Wallestad provides the following example of how this should change a board’s perspective:

  • A traditional board asks: How will our strategy advance our mission?
  • A purpose-driven board asks: How will this decision or strategy create more equitable outcomes? Are there ways that it would reinforce systemic inequities, and—if so—what are we willing to do to avoid that?

I hope that a strong majority of nonprofits have formally embraced equity as a core value. So, when they look to further their missions, they consider the impact of the organization’s activities on various groups, their ability to identify and understand variances in impact across groups, and the differing needs of these groups.

According to Wallestad, nonprofit boards are currently: preoccupied with fundraising above all else, disconnected from the communities and people they serve, ill-informed about the ecosystems in which their organization is operating, and lacking in racial and ethnic diversity.

Conclusion

Purpose-Driven Board Leadership is a mindset characterized by four fundamental principles that define the way that the board sees itself and its work:

  • Purpose before organization: prioritizing the organization’s purpose, versus the organization itself.
  • Respect for ecosystem: acknowledging that the organization’s actions can positively or negatively impact its surrounding ecosystem, and a commitment to being a respectful and responsible ecosystem player.
  • Equity mindset: committing to advancing equitable outcomes, and interrogating and avoiding the ways in which the organization’s strategies and work may reinforce systemic inequities.
  • Authorized voice and power: recognizing that organizational power and voice must be authorized by those impacted by the organization’s work.

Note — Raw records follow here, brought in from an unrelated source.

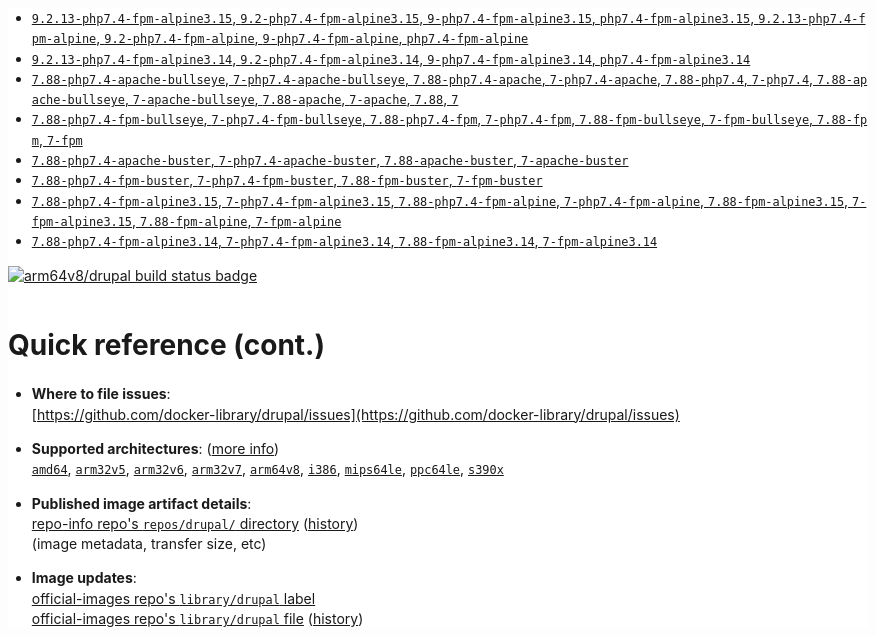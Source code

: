 -	[`9.2.13-php7.4-fpm-alpine3.15`, `9.2-php7.4-fpm-alpine3.15`, `9-php7.4-fpm-alpine3.15`, `php7.4-fpm-alpine3.15`, `9.2.13-php7.4-fpm-alpine`, `9.2-php7.4-fpm-alpine`, `9-php7.4-fpm-alpine`, `php7.4-fpm-alpine`](https://github.com/docker-library/drupal/blob/a49a4d96817a568d1739a2ae7581437046aa1ad7/9.2/php7.4/fpm-alpine3.15/Dockerfile)
-	[`9.2.13-php7.4-fpm-alpine3.14`, `9.2-php7.4-fpm-alpine3.14`, `9-php7.4-fpm-alpine3.14`, `php7.4-fpm-alpine3.14`](https://github.com/docker-library/drupal/blob/a49a4d96817a568d1739a2ae7581437046aa1ad7/9.2/php7.4/fpm-alpine3.14/Dockerfile)
-	[`7.88-php7.4-apache-bullseye`, `7-php7.4-apache-bullseye`, `7.88-php7.4-apache`, `7-php7.4-apache`, `7.88-php7.4`, `7-php7.4`, `7.88-apache-bullseye`, `7-apache-bullseye`, `7.88-apache`, `7-apache`, `7.88`, `7`](https://github.com/docker-library/drupal/blob/3c8b3ee0ad0706889bde65d5f59022c39ee047ae/7/php7.4/apache-bullseye/Dockerfile)
-	[`7.88-php7.4-fpm-bullseye`, `7-php7.4-fpm-bullseye`, `7.88-php7.4-fpm`, `7-php7.4-fpm`, `7.88-fpm-bullseye`, `7-fpm-bullseye`, `7.88-fpm`, `7-fpm`](https://github.com/docker-library/drupal/blob/3c8b3ee0ad0706889bde65d5f59022c39ee047ae/7/php7.4/fpm-bullseye/Dockerfile)
-	[`7.88-php7.4-apache-buster`, `7-php7.4-apache-buster`, `7.88-apache-buster`, `7-apache-buster`](https://github.com/docker-library/drupal/blob/3c8b3ee0ad0706889bde65d5f59022c39ee047ae/7/php7.4/apache-buster/Dockerfile)
-	[`7.88-php7.4-fpm-buster`, `7-php7.4-fpm-buster`, `7.88-fpm-buster`, `7-fpm-buster`](https://github.com/docker-library/drupal/blob/3c8b3ee0ad0706889bde65d5f59022c39ee047ae/7/php7.4/fpm-buster/Dockerfile)
-	[`7.88-php7.4-fpm-alpine3.15`, `7-php7.4-fpm-alpine3.15`, `7.88-php7.4-fpm-alpine`, `7-php7.4-fpm-alpine`, `7.88-fpm-alpine3.15`, `7-fpm-alpine3.15`, `7.88-fpm-alpine`, `7-fpm-alpine`](https://github.com/docker-library/drupal/blob/3c8b3ee0ad0706889bde65d5f59022c39ee047ae/7/php7.4/fpm-alpine3.15/Dockerfile)
-	[`7.88-php7.4-fpm-alpine3.14`, `7-php7.4-fpm-alpine3.14`, `7.88-fpm-alpine3.14`, `7-fpm-alpine3.14`](https://github.com/docker-library/drupal/blob/3c8b3ee0ad0706889bde65d5f59022c39ee047ae/7/php7.4/fpm-alpine3.14/Dockerfile)

[![arm64v8/drupal build status badge](https://img.shields.io/jenkins/s/https/doi-janky.infosiftr.net/job/multiarch/job/arm64v8/job/drupal.svg?label=arm64v8/drupal%20%20build%20job)](https://doi-janky.infosiftr.net/job/multiarch/job/arm64v8/job/drupal/)

# Quick reference (cont.)

-	**Where to file issues**:  
	[https://github.com/docker-library/drupal/issues](https://github.com/docker-library/drupal/issues)

-	**Supported architectures**: ([more info](https://github.com/docker-library/official-images#architectures-other-than-amd64))  
	[`amd64`](https://hub.docker.com/r/amd64/drupal/), [`arm32v5`](https://hub.docker.com/r/arm32v5/drupal/), [`arm32v6`](https://hub.docker.com/r/arm32v6/drupal/), [`arm32v7`](https://hub.docker.com/r/arm32v7/drupal/), [`arm64v8`](https://hub.docker.com/r/arm64v8/drupal/), [`i386`](https://hub.docker.com/r/i386/drupal/), [`mips64le`](https://hub.docker.com/r/mips64le/drupal/), [`ppc64le`](https://hub.docker.com/r/ppc64le/drupal/), [`s390x`](https://hub.docker.com/r/s390x/drupal/)

-	**Published image artifact details**:  
	[repo-info repo's `repos/drupal/` directory](https://github.com/docker-library/repo-info/blob/master/repos/drupal) ([history](https://github.com/docker-library/repo-info/commits/master/repos/drupal))  
	(image metadata, transfer size, etc)

-	**Image updates**:  
	[official-images repo's `library/drupal` label](https://github.com/docker-library/official-images/issues?q=label%3Alibrary%2Fdrupal)  
	[official-images repo's `library/drupal` file](https://github.com/docker-library/official-images/blob/master/library/drupal) ([history](https://github.com/docker-library/official-images/commits/master/library/drupal))
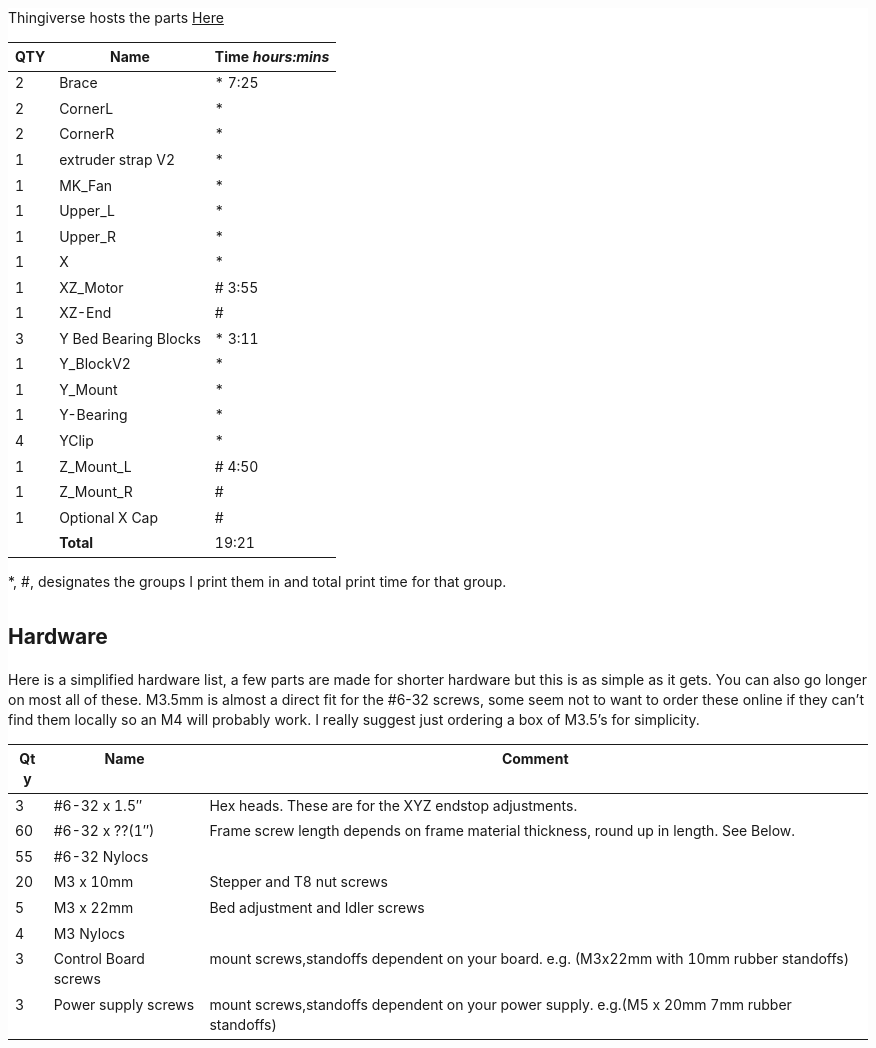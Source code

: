 Thingiverse hosts the parts [Here](https://www.thingiverse.com/thing:2754519)

|QTY |Name                    |Time _hours:mins_|
|----|------------------------|------|
|2   |Brace                   |* 7:25|
|2   |CornerL                 |*|
|2   |CornerR                 |*|
|1   |extruder strap V2       |*|
|1   |MK_Fan                  |*|
|1   |Upper_L                 |*|
|1   |Upper_R                 |*|
|1   |X                       |*|
|1   |XZ_Motor                |# 3:55|
|1   |XZ-End                  |#|
|3   |Y Bed Bearing Blocks    |* 3:11|
|1   |Y_BlockV2               |*|
|1   |Y_Mount                 |*|
|1   |Y-Bearing               |*|
|4   |YClip                   |*|
|1   |Z_Mount_L               |# 4:50|
|1   |Z_Mount_R               |#|
|1   |Optional X Cap          |#|
|    |**Total**               |19:21|

*, #, designates the groups I print them in and total print time for that group.

## Hardware

Here is a simplified hardware list, a few parts are made for shorter hardware but this is as simple
as it gets. You can also go longer on most all of these. M3.5mm is almost a direct fit for the #6-32
screws, some seem not to want to order these online if they can’t find them locally so an M4 will
probably work. I really suggest just ordering a box of M3.5’s for simplicity.

|Qty |Name                    |Comment|
|----|------------------------|-------|
|3   |#6-32 x 1.5″            |Hex heads. These are for the XYZ endstop adjustments.|
|60  |#6-32 x ??(1″)          |Frame screw length depends on frame material thickness, round up in length. See Below.|
|55  |#6-32 Nylocs            ||
|20  |M3 x 10mm               |Stepper and T8 nut screws|
|5   |M3 x 22mm               |Bed adjustment and Idler screws|
|4   |M3 Nylocs               ||
|3   |Control Board screws    |mount screws,standoffs dependent on your board. e.g. (M3x22mm with 10mm rubber standoffs)|
|3   |Power supply screws     |mount screws,standoffs dependent on your power supply. e.g.(M5 x 20mm 7mm rubber standoffs)|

In responding to questions about how this is consistent with a board member’s duty of loyalty, Wallestad offers the best explanation (though I add one edit at the end):

The duty of loyalty is one of a board’s three essential legal duties, a legal perspective aimed at avoiding self-dealing and conflicts of interest. In practice, however, the duty of loyalty is often interpreted as the responsibility to think only of the organization when making governing decisions. This interpretation unnecessarily focuses board members on loyalty to the organization as a corporate entity. Instead, boards should focus their loyalty to the organization’s purpose or reason for being, fidelity to the reason that the organization exists and—by extension—to the people and communities its work impacts. What is best for purpose and community is not always synonymous with what’s best for the [organization’s own viability].”

Disclaimer: I am a proud board member of BoardSource.